RASÛLULLAH (S.A.S.)’İN HİCRETİ -16-

Âdem SARAÇ vardisarac@yahoo.com.tr

Rasûlullah -aleyhisselâm-’ı takip edenler genel olarak iki gruptu:

•Bunların biri O’na tâbî olup, yolunu yol edinen müslümanlar;

•Diğeri de O’na karşı gelip düşmanlık yaparak, kötü niyetle peşine takılanlar!

İşte bu kötü takipçilerden biri olan Sürâka, arkalarından yetişmişti. Onun böyle dörtnala at sürüp yalınkılıç yetişmesi karşısında, Hazret-i Ebûbekir büyük bir endişeye kapıldı. Rasûlullah -aleyhisselâm-’a bir şey olacak diye, korkudan ağlıyordu! Rasûlullah -aleyhisselâm- da, sevgili yol arkadaşına;

“Mahzun olma, Allah bizimledir.”1 buyururken, duâsını da tekrarladı;

“Ey Allâh’ım! Şuna karşı, dilediğin şeyle bize yardım et! Onun şerrini üzerimizden defet.

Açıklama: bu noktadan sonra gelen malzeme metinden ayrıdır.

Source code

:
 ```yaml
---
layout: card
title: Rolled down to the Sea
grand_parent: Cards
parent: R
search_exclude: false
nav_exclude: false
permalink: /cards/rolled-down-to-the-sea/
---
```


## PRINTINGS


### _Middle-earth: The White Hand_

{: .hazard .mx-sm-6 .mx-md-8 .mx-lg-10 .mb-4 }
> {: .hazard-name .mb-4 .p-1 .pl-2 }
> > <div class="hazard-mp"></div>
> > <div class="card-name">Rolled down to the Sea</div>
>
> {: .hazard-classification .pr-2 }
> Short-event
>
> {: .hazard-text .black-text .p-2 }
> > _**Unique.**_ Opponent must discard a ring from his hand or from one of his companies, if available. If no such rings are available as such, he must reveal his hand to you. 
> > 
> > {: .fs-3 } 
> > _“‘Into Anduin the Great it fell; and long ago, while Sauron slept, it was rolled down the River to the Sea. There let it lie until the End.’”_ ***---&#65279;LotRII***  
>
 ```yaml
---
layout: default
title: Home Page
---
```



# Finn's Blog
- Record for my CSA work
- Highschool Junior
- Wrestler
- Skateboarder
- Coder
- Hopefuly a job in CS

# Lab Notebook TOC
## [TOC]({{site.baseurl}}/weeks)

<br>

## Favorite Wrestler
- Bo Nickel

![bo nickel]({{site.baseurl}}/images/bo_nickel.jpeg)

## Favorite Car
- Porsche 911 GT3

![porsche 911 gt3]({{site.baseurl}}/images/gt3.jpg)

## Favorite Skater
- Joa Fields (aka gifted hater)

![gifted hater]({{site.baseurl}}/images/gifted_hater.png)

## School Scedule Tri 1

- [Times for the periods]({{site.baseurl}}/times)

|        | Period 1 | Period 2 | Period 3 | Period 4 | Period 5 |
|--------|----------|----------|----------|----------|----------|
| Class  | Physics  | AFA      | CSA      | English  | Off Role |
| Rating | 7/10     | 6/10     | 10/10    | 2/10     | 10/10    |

Düşür onu atından!”2 Olanlar, o anda oldu işte!3

İyice yaklaşmış olan Sürâka; tam mızrağını Rasûlullâh’a fırlatacağı sırada, atı birden tökezleyip yere kapandı, Sürâka da üzerinden fırlayıp düştü! Düştüğü yerden çabucak kalkan Sürâka, tekrar atına binip üzerlerine sürdü! At yine tökezleyip yere kapanınca, Sürâka da üstünden tekrar düştü!4

Canı fena hâlde yandığı için çılgına dönerek, artan bir öfkeyle düştüğü yerden kalkıp, atının üzerine sıçradı. Atını tekrar üzerlerine dörtnala sürdü ki, atının iki ön ayağının ikisi birden yere batıp gömüldü! Dizlerine kadar toprağa batan atını kurtarmaya çalıştı. Fakat ne kadar uğraştıysa da atını battığı yerden kurtaramadı!5

Sürâka; çok güçlü-kuvvetli bir kahraman olup, atı da en cins Arap atlarındandı. İlk defa böyle bir şeyle karşılaşıyordu. Atını saplandığı yerden kurtarmaya çalışırken; bu sefer de hemen önünde, önce kapkara bir duman, ardından da alevleri göğe yükselen koca bir ateş çıktı! Dumanın ardından, alevler de üzerine doğru gelmeye başladı! Atını da çıkaramadığı için, çok büyük bir tehlikeye düştü! Bir anda bütün rûhunu sarıp sarmalayan büyük bir korkuyla beraber çırpınırken, bu arada insanüstü bir gücün devreye girdiğini de anlamaya başladı! O’na, inanıp yoluna baş koyduğu Allâh’ı yardım ediyordu anlaşılan! Sığınılacak başka kapı kalmamıştı artık! Korkunç nâralar atarak öldürmeye kalkıştığı Zât’a, şimdi çığlık atarcasına yalvarmaya başladı!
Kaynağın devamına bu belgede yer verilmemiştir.